Stress, Digestion, and Plane Seat Assignments.

Bear with me: I am having one of those stream of consciousness days. What can I say, I am on my cycle, so it is going to be a barely coherent blog entry. My husband was getting ready to leave for Orlando this past Saturday, and he wanted to secure his seat assignment on the way back. He called up the airline (think it was American), who told him that if he wanted to secure his own seat assignment on-line, then it would be free, but that if he was going to call up and have his seat assigned by an agent, then there would be a charge. My husband replied, "Well, if I had been able to do it on-line, I certainly would have, but it isn't letting me."

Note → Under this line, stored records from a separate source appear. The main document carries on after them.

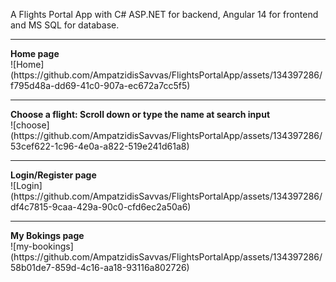 
A Flights Portal App with C# ASP.NET for backend, Angular 14 for frontend and MS SQL for database.
<hr>
<b>Home page</b><br>
![Home](https://github.com/AmpatzidisSavvas/FlightsPortalApp/assets/134397286/f795d48a-dd69-41c0-907a-ec672a7cc5f5)
<hr>
<b>Choose a flight: Scroll down or type the name at search input </b><br>
![choose](https://github.com/AmpatzidisSavvas/FlightsPortalApp/assets/134397286/53cef622-1c96-4e0a-a822-519e241d61a8)
<hr>
<b>Login/Register page</b><br>
![Login](https://github.com/AmpatzidisSavvas/FlightsPortalApp/assets/134397286/df4c7815-9caa-429a-90c0-cfd6ec2a50a6)
<hr>
<b>My Bokings page</b><br>
![my-bookings](https://github.com/AmpatzidisSavvas/FlightsPortalApp/assets/134397286/58b01de7-859d-4c16-aa18-93116a802726)

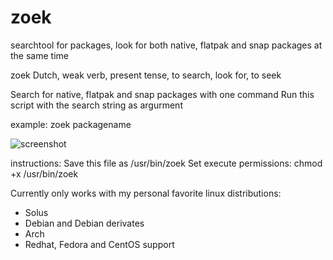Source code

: # zoek
searchtool for packages, look for both native, flatpak and snap packages at the same time

 zoek
 Dutch, weak verb, present tense, to search, look for, to seek
    
 Search for native, flatpak and snap packages with one command
 Run this script with the search string as argurment
    
 example:
 			zoek packagename    

![screenshot](https://i.imgur.com/s5gFSzP.png)
    
instructions:
Save this file as /usr/bin/zoek
Set execute permissions: chmod +x /usr/bin/zoek
  
Currently only works with my personal favorite linux distributions: 
* Solus
* Debian and Debian derivates
* Arch
* Redhat, Fedora and CentOS support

Wait a second, that wasn't my point. My point was that they're even taking this vestige of customer service away from us! How many more human interactions are going to be reduced in the name of corporate profits? We don't go to tellers anymore, we go to ATMs. We don't really call up airline agents anymore, we book tickets and fares online. We don't even talk to a live human being when we have a question about our electric bill before we punch a long string of numbers into the keypad or listen to an interactive voice response system that has me (usually) shouting "NO! NO! NO!!!!!" at the top of my lungs into the phone. And even that isn't really my point. So let me get to it: with less and less human interaction, human touch is even more important. Trust me, we are here on this Earth for each other, and no other reason. I don't care if you had all the blessings in the world, money, cars, clothes, your health, toys, private jets, land, buildings, mansions, yachts, it would not be worth one iota to you if you were the last human being alive.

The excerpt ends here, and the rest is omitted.